▶ [TASK STATEMENT]: Filter the entries for the string "running". Copy each line that has it.

▶ [DATA EXTRACTS]:
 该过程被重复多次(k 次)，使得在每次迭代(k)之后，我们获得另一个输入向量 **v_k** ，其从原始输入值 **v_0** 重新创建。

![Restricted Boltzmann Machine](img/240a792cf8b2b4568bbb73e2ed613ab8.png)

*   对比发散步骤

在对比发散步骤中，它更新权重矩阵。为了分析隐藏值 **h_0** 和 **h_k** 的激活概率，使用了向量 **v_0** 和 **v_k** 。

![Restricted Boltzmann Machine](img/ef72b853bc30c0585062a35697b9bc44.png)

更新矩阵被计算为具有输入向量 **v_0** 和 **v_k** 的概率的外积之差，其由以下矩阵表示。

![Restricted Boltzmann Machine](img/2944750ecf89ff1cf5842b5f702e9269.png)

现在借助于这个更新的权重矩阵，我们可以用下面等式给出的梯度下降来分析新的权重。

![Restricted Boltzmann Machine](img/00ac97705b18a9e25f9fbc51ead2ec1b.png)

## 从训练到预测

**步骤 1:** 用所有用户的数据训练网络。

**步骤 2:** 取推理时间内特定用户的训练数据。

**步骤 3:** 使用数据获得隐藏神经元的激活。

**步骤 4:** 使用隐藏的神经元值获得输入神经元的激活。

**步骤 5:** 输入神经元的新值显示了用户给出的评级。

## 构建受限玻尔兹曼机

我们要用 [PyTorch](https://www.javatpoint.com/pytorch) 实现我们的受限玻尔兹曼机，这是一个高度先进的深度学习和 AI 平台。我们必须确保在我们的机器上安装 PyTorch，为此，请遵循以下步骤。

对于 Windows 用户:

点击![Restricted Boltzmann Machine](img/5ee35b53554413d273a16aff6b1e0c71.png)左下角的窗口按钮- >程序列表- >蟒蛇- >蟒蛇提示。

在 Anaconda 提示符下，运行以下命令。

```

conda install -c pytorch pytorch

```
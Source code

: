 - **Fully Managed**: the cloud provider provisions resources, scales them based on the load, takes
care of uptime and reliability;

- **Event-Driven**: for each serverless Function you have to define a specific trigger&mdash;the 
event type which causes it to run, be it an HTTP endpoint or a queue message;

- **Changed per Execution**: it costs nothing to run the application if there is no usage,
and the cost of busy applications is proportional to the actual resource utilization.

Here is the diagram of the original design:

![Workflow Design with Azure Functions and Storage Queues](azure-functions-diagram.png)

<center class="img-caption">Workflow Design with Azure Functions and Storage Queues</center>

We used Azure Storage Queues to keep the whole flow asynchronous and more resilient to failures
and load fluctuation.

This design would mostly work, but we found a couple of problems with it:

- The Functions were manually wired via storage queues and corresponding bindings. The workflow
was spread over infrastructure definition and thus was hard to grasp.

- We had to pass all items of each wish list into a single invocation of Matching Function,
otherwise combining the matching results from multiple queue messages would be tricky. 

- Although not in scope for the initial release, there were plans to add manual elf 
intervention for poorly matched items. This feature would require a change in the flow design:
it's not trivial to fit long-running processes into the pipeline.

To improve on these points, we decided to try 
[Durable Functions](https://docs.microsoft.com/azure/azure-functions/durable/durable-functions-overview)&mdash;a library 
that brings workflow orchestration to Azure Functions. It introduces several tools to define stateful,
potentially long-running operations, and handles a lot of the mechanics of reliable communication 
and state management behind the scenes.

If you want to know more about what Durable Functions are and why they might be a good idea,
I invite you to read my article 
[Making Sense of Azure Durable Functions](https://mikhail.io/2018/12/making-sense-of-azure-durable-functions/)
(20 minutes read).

▶ [OUTPUT FOR THIS TASK]:
it's not trivial to fit long-running processes into the pipeline.
potentially long-running operations, and handles a lot of the mechanics of reliable communication 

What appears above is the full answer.